Data for review below:
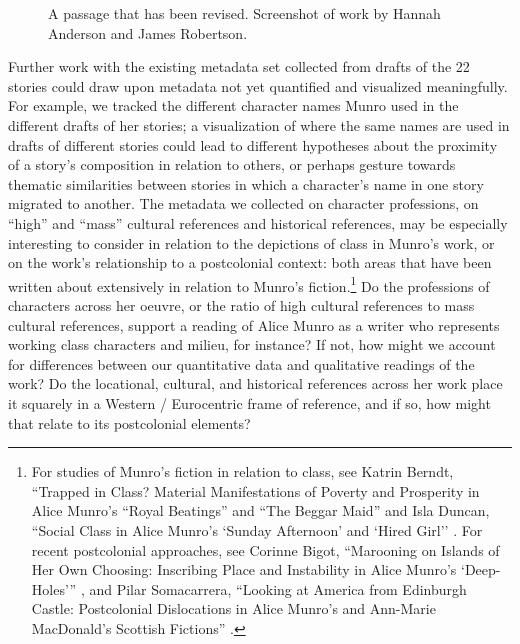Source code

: \begin{paper}
\begin{figure}[t]
\vspace{2em}

    \centering
    \caption{A passage that has been revised. Screenshot of work by Hannah Anderson and James Robertson.}
    \label{fig:wiens7}
\end{figure}



Further work with the existing metadata set collected from drafts of the
22 stories could draw upon metadata not yet quantified and visualized
meaningfully. For example, we tracked the different character names
Munro used in the different drafts of her stories; a visualization of
where the same names are used in drafts of different stories could lead
to different hypotheses about the proximity of a story's composition in
relation to others, or perhaps gesture towards thematic similarities
between stories in which a character's name in one story migrated to
another. The metadata we collected on character professions, on ``high''
and ``mass'' cultural references and historical references, may be
especially interesting to consider in relation to the depictions of
class in Munro's work, or on the work's relationship to a postcolonial
context: both areas that have been written about extensively in relation
to Munro's fiction.\footnote{For studies of Munro's fiction in relation
  to class, see Katrin Berndt, ``Trapped in Class? Material
  Manifestations of Poverty and Prosperity in Alice Munro's ``Royal
  Beatings'' and ``The Beggar Maid'' \citep{berndt_trapped_2020} and Isla Duncan, ``Social Class in Alice Munro's `Sunday
  Afternoon' and `Hired Girl'' \citep{duncan_social_2009}. For recent postcolonial
  approaches, see Corinne Bigot, ``Marooning on Islands of Her Own
  Choosing: Inscribing Place and Instability in Alice Munro's
  `Deep-Holes''' \citep{bigot_marooning_2020}, and Pilar Somacarrera, ``Looking at America from
  Edinburgh Castle: Postcolonial Dislocations in Alice Munro's and
  Ann-Marie MacDonald's Scottish Fictions'' \citep{somacarrera_looking_2016}.} Do the professions of
characters across her oeuvre, or the ratio of high cultural references
to mass cultural references, support a reading of Alice Munro as a
writer who represents working class characters and milieu, for instance?
If not, how might we account for differences between our quantitative
data and qualitative readings of the work? Do the locational, cultural,
and historical references across her work place it squarely in a Western
/ Eurocentric frame of reference, and if so, how might that relate to
its postcolonial elements?


\end{paper}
End of Data for review.
**Work to complete**
Pictures don't belong in the copy. Transcribe every record exactly as it appears.

**Task answer**
Source code

: \begin{paper}
\begin{figure}[t]
\vspace{2em}

    \centering
    \caption{A passage that has been revised. Screenshot of work by Hannah Anderson and James Robertson.}
    \label{fig:wiens7}
\end{figure}



Further work with the existing metadata set collected from drafts of the
22 stories could draw upon metadata not yet quantified and visualized
meaningfully. For example, we tracked the different character names
Munro used in the different drafts of her stories; a visualization of
where the same names are used in drafts of different stories could lead
to different hypotheses about the proximity of a story's composition in
relation to others, or perhaps gesture towards thematic similarities
between stories in which a character's name in one story migrated to
another. The metadata we collected on character professions, on ``high''
and ``mass'' cultural references and historical references, may be
especially interesting to consider in relation to the depictions of
class in Munro's work, or on the work's relationship to a postcolonial
context: both areas that have been written about extensively in relation
to Munro's fiction.\footnote{For studies of Munro's fiction in relation
  to class, see Katrin Berndt, ``Trapped in Class? Material
  Manifestations of Poverty and Prosperity in Alice Munro's ``Royal
  Beatings'' and ``The Beggar Maid'' \citep{berndt_trapped_2020} and Isla Duncan, ``Social Class in Alice Munro's `Sunday
  Afternoon' and `Hired Girl'' \citep{duncan_social_2009}. For recent postcolonial
  approaches, see Corinne Bigot, ``Marooning on Islands of Her Own
  Choosing: Inscribing Place and Instability in Alice Munro's
  `Deep-Holes''' \citep{bigot_marooning_2020}, and Pilar Somacarrera, ``Looking at America from
  Edinburgh Castle: Postcolonial Dislocations in Alice Munro's and
  Ann-Marie MacDonald's Scottish Fictions'' \citep{somacarrera_looking_2016}.} Do the professions of
characters across her oeuvre, or the ratio of high cultural references
to mass cultural references, support a reading of Alice Munro as a
writer who represents working class characters and milieu, for instance?
If not, how might we account for differences between our quantitative
data and qualitative readings of the work? Do the locational, cultural,
and historical references across her work place it squarely in a Western
/ Eurocentric frame of reference, and if so, how might that relate to
its postcolonial elements?


\end{paper}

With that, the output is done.